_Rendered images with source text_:
▽

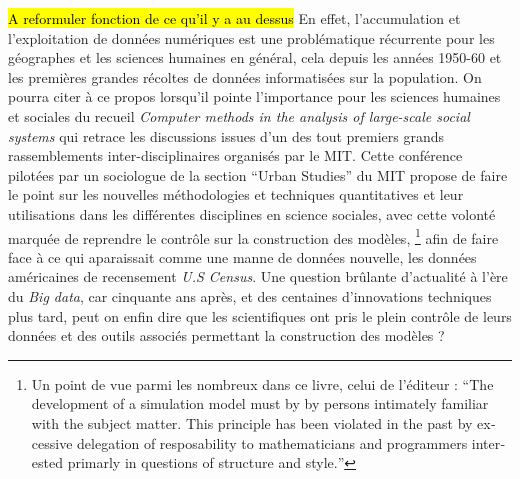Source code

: \hl{A reformuler fonction de ce qu'il y a au dessus}
En effet, l'accumulation et l'exploitation de données numériques est une problématique récurrente pour les géographes et les sciences humaines en général, cela depuis les années 1950-60 \autocite{Kao1963, Hagerstrand1967b} \autocite[386]{Barnes2011} et les premières grandes récoltes de données informatisées sur la population. On pourra citer à ce propos \textcite{Gullahorn1966} lorsqu'il pointe l'importance pour les sciences humaines et sociales du recueil \textit{Computer methods in the analysis of large-scale social systems} qui retrace les discussions issues d'un des tout premiers grands rassemblements inter-disciplinaires organisés par le MIT. Cette conférence pilotées par un sociologue de la section \foreignquote{english}{Urban Studies} du MIT \autocite{Beshers1965} propose de faire le point sur les nouvelles méthodologies et techniques quantitatives et leur utilisations dans les différentes disciplines en science sociales, avec cette volonté marquée de reprendre le contrôle sur la construction des modèles, \footnote{Un point de vue parmi les nombreux dans ce livre, celui de l'éditeur \textcite[194]{Beshers1965} : \foreignquote{english}{The development of a simulation model must by by persons intimately familiar with the subject matter. This principle has been violated in the past by excessive delegation of resposability to mathematicians and programmers interested primarly in questions of structure and style.} } afin de faire face à ce qui aparaissait comme une manne de données nouvelle, les données américaines de recensement \textit{U.S Census}. Une question brûlante d'actualité à l'ère du \textit{Big data}, car cinquante ans après, et des centaines d'innovations techniques plus tard, peut on enfin dire que les scientifiques ont pris le plein contrôle de leurs données et des outils associés permettant la construction des modèles ?

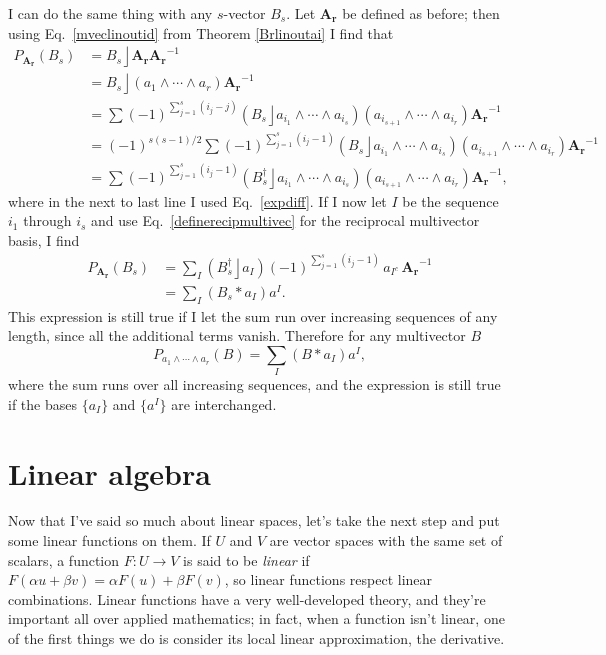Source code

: \documentclass{utarticle}
\newcommand{\bl}[1]{\ensuremath{\bm{#1}}}
\DeclareMathOperator{\lin}{\rfloor}
\DeclareMathOperator{\out}{\wedge}
\newcommand{\rev}[1]{\ensuremath{#1^\dagger}}
\newcommand{\scprod}[2]{\ensuremath{#1 * #2}}
\begin{document}
I can do the same thing with any $s$-vector $B_s$.  Let \bl{A_r} be defined as before;
then using Eq.~\eqref{mveclinoutid} from Theorem \ref{Brlinoutai} I find that
\begin{align}
P_{\bl{A_r}}(B_s) & = B_s \lin \bl{A_r} \bl{A_r}^{-1} \nonumber \\
                                & = B_s \lin (a_1 \out \dotsb \out a_r) \bl{A_r}^{-1} \nonumber \\
                                & = \sum (-1)^{\sum_{j=1}^s (i_j-j)} (B_s \lin a_{i_1} \out \dotsb \out a_{i_s}) (a_{i_{s+1}} \out \dotsb \out a_{i_r}) \bl{A_r}^{-1} \nonumber \\
                                & = (-1)^{s(s-1)/2} \sum (-1)^{\sum_{j=1}^s (i_j-1)} (B_s \lin a_{i_1} \out \dotsb \out a_{i_s}) (a_{i_{s+1}} \out \dotsb \out a_{i_r}) \bl{A_r}^{-1} \nonumber \\
                                & = \sum (-1)^{\sum_{j=1}^s (i_j-1)} (\rev{B_s} \lin a_{i_1} \out \dotsb \out a_{i_s}) (a_{i_{s+1}} \out \dotsb \out a_{i_r}) \bl{A_r}^{-1},
\end{align}
where in the next to last line I used Eq.~\eqref{expdiff}.  If I now let $I$ be the sequence $i_1$ through
$i_s$ and use Eq.~\eqref{definerecipmultivec} for the reciprocal multivector basis, I find
\begin{align}
P_{\bl{A_r}}(B_s) & = \sum_I  (\rev{B_s} \lin a_I) (-1)^{\sum_{j=1}^s (i_j-1)}\, a_{I^c} \, \bl{A_r}^{-1} \nonumber \\
                                & = \sum_I (\scprod{B_s}{a_I}) a^I.
\end{align}
This expression is still true if I let the sum run over increasing sequences of any length, since all
the additional terms vanish.  Therefore for any multivector $B$
\begin{equation}
P_{a_1 \out \dotsb \out a_r}(B) = \sum_I (\scprod{B}{a_I}) a^I,
\label{projmultivecsubspace}
\end{equation}
where the sum runs over all increasing sequences, and the expression is still true 
if the bases $\{a_I\}$ and $\{a^I\}$ are interchanged.

\section{Linear algebra}
\label{linalg}

Now that I've said so much about linear spaces, let's take the next step and 
put some linear functions on them.  If $U$ and $V$ are vector spaces with 
the same set of scalars, a function $F: U \rightarrow V$ is said to be \emph{linear} if
$F(\alpha u + \beta v) = \alpha F(u) + \beta F(v)$, so linear functions respect linear combinations.
Linear functions have a very well-developed theory, and they're important all over 
applied mathematics; in fact, when a function isn't linear, one of the first things 
we do is consider its local linear approximation, the derivative.
\end{document}
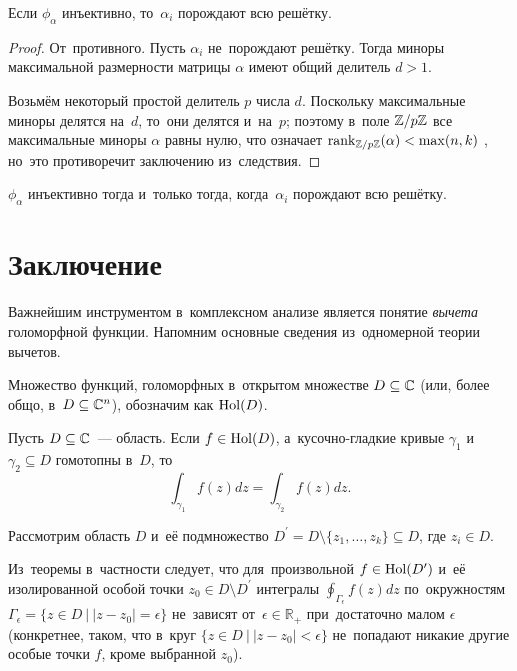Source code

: \documentclass{article}
\begin{document}
\begin{lemma*}
    Если $\phi_\alpha$ инъективно, то~$\alpha_i$ порождают всю решётку.
\end{lemma*}

\begin{proof}
    От~противного. Пусть $\alpha_i$ не~порождают решётку. Тогда миноры максимальной размерности
    матрицы $\alpha$ имеют общий делитель $d > 1$.

    Возьмём некоторый простой делитель $p$ числа $d$. Поскольку максимальные миноры
    делятся на~$d$, то~они делятся и~на~$p$; поэтому в~поле $\mathbb{Z} / p \mathbb{Z}$
    все максимальные миноры $\alpha$ равны нулю, что означает $\mathrm{rank}_{\mathbb{Z} / p \mathbb{Z}}(\alpha) < \max(n, k)$ \cite{Brbk70},
    но~это противоречит заключению из~следствия.
\end{proof}

\begin{consequence*}
    $\phi_\alpha$ инъективно тогда и~только тогда, когда~$\alpha_i$ порождают всю решётку.
\end{consequence*}

\section{Заключение}

Важнейшим инструментом в~комплексном анализе является понятие \textit{вычета} голоморфной функции.
Напомним основные сведения из~одномерной теории вычетов.

Множество функций, голоморфных в~открытом множестве $D \subseteq \mathbb{C}$ (или, более общо, в~$D \subseteq \mathbb{C}^n$), обозначим как $\mathrm{Hol}(D)$.

\begin{theorem*}
  Пусть $D \subseteq \mathbb{C}$~— область. Если $f \in \mathrm{Hol}(D)$, а~кусочно-гладкие кривые $\gamma_1$
  и~$\gamma_2 \subseteq D$ гомотопны в~$D$, то
  $$
    \int_{\gamma_1} f(z)dz = \int_{\gamma_2} f(z)dz.
  $$
\end{theorem*}

Рассмотрим область $D$ и~её подмножество $D^\prime = D \setminus \{ z_1, \ldots, z_k \} \subseteq D$, где $z_i \in D$.

Из~теоремы в~частности следует, что для~произвольной $f \in \mathrm{Hol}(D^\prime)$ и~её изолированной
особой точки $z_0 \in D \setminus D^\prime$ интегралы $\oint_{\Gamma_\epsilon} f(z)dz$ по~окружностям
$\Gamma_\epsilon = \{ z \in D \ | \ |z - z_0| = \epsilon \}$ не~зависят от~$\epsilon \in \mathbb{R}_{+}$
при~достаточно малом $\epsilon$ (конкретнее, таком, что в~круг $\{ z \in D \ | \ |z - z_0| < \epsilon \}$
не~попадают никакие другие особые точки $f$, кроме выбранной $z_0$).
\end{document}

△

_Instructions for the task_: Reproduce the records exactly, starting with their first line and ending with the line that contains "reformuler fonction de", though pictures should be dropped.

_Solution to the problem_:
Source code

: \hl{A reformuler fonction de ce qu'il y a au dessus}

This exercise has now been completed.